Addressing African Development Bank (AfDB) staff members at a Town Hall meeting on February 11, 2014 in Tunis, the AfDB Special Envoy on Gender, Geraldine Fraser-Moleketi, quoted the Minister of Economic Infrastructure of Côte d’Ivoire, Patrick Achi, as saying: “It is for us first that gender equality is a crucial issue. We are not putting gender at the heart of our development strategies just to please development institutions or donors. It is in our own interest first; it is in the interest of our countries, because half of the African population is composed of women. And obviously we will not develop if that half is left out just because they are women.”

By doing so, the Special Envoy was just re-emphasizing that “Equality for Women is Progress for all”, as the theme of this year’s International Women’s Day indicates. And her own appointment in September 2013 by AfDB President Donald Kaberuka as Special Envoy on Gender is a clear indication that gender is at the heart of the AfDB’s operations in countries. The role of her office is to provide strategic leadership to the institution on gender equality and undertake advocacy with regional member countries, and in national and international fora.  

Talking about the importance of the gender issue for the institution, she assured the audience: “If anyone thought that we are doing it because we are pandering to an external agenda, let me assure you that we are doing it because it is necessary. It is about our lives, it is about our daughters, it is about our sons as well. This gender strategy is not about leaving anyone behind. It is not just about women,” she added.

From women to gender

The AfDB has promoted gender equality in its operations for more than two decades, moving from a focus on women, to gender (both women and men) mainstreaming. In 2001 it adopted a Gender Policy, confirming a gender approach that was then operationalized in two consecutive gender action plans. The AfDB worked to optimize its efficiency and outreach in this area through various institutional changes, including the number and placement of gender specialists and units dedicated to promoting gender equality.

Initiatives such as the Gender Working Group, established by President Kaberuka in 2009, advise on ways to strengthen gender mainstreaming in the Bank and in member countries. The President’s Prize for Good Practice in Gender Mainstreaming has also affirmed the AfDB’s commitment to promoting gender equality in Africa. In 2010, the AfDB created a gender division that opened new opportunities to institutionalize gender mainstreaming and promote gender equality in the Bank and in Regional Member Countries.

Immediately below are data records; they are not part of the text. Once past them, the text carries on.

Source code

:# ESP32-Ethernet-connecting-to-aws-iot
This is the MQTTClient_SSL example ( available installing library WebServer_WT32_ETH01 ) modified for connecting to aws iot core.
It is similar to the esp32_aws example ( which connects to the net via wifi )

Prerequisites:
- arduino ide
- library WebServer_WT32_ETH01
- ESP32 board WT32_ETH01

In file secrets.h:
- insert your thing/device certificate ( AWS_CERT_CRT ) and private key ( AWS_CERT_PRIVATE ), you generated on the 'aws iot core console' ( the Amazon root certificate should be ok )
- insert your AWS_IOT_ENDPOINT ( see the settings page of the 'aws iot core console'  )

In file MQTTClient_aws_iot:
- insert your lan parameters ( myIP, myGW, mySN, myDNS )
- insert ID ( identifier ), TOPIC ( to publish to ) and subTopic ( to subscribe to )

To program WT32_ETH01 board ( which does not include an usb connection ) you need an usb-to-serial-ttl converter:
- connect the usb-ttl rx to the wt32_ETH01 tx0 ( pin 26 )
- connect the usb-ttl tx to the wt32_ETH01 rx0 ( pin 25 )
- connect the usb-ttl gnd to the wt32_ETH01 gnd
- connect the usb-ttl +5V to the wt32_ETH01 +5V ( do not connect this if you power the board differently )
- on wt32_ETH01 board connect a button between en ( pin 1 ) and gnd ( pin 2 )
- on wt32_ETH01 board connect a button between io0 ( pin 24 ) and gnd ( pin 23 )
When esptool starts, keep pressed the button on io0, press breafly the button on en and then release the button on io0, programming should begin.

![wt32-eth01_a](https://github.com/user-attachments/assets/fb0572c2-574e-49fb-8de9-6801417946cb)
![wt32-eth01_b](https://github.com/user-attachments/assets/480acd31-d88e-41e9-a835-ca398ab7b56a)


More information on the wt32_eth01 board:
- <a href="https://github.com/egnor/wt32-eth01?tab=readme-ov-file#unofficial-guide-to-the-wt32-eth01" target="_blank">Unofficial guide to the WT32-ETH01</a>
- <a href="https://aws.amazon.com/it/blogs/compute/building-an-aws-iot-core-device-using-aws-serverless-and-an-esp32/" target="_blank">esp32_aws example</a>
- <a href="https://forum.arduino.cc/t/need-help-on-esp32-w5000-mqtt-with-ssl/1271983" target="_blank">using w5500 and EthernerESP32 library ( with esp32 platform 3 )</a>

These efforts have had notable results. For instance, from 2011 to 2012, the percentage of newly approved projects, rated as having mainstreamed gender in a satisfactory manner, increased from 38% to 67%.

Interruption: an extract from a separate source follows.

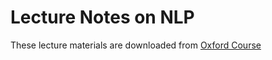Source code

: # Lecture Notes on NLP
These lecture materials are downloaded from [Oxford Course](https://github.com/oxford-cs-deepnlp-2017)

Furthermore in 2012, the AfDB won the U.S. Treasury Award for its commitment to gender equality, inclusion, and fragile states for a project in Côte d’Ivoire which holistically addresses the effects of gender-based violence.

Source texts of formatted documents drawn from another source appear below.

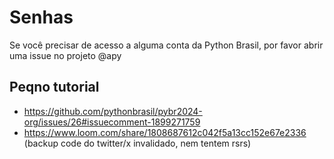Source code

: # Senhas

Se você precisar de acesso a alguma conta da Python Brasil, por favor abrir uma issue no projeto @apy

## Peqno tutorial

- https://github.com/pythonbrasil/pybr2024-org/issues/26#issuecomment-1899271759
- https://www.loom.com/share/1808687612c042f5a13cc152e67e2336 (backup code do twitter/x invalidado, nem tentem rsrs)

Legal status and property rights

The AfDB’s Ten Year Strategy 2013–2022 (TYS) reaffirms its commitment to gender equality as essential for economic progress and sustainable development. Under the TYS, the AfDB will employ existing as well as innovative tools, processes and approaches to effectively mainstream gender in the priority areas of infrastructure, governance, skills and technology, regional integration and private sector development.

Drawing on the lessons learnt, the AfDB will double its efforts to promote women’s economic empowerment, strengthen their legal status and property rights, and improve knowledge management and capacity building. It also seeks to strengthen internal capacity, including increased cross-sector coordination to optimize synergies for scaling up gender-related results.

To implement this commitment to gender equality, the AfDB developed in February 2014 a gender strategy to guide its efforts to effectively integrate gender equality into its operations and promote gender equality in Africa. The Gender Strategy: Investing in Gender Equality for Africa’s Transformation (2014–2018)”, envisions an Africa where African women and girls, have easy access to knowledge; where women’s skills and innovations are optimized, their capacities contribute to greater economic opportunities, and where they fully participate in decision-making processes.

The gender strategy identifies three mutually reinforcing pillars to tackle the underlying causes of gender inequality:

  • women’s legal status and property rights;
  • women’s economic empowerment; and
  • capacity development and knowledge management.

Advancing progress in each of these pillars will be interfused in the AfDB’s core operational areas and areas of special emphasis, identified in the Ten Year Strategy.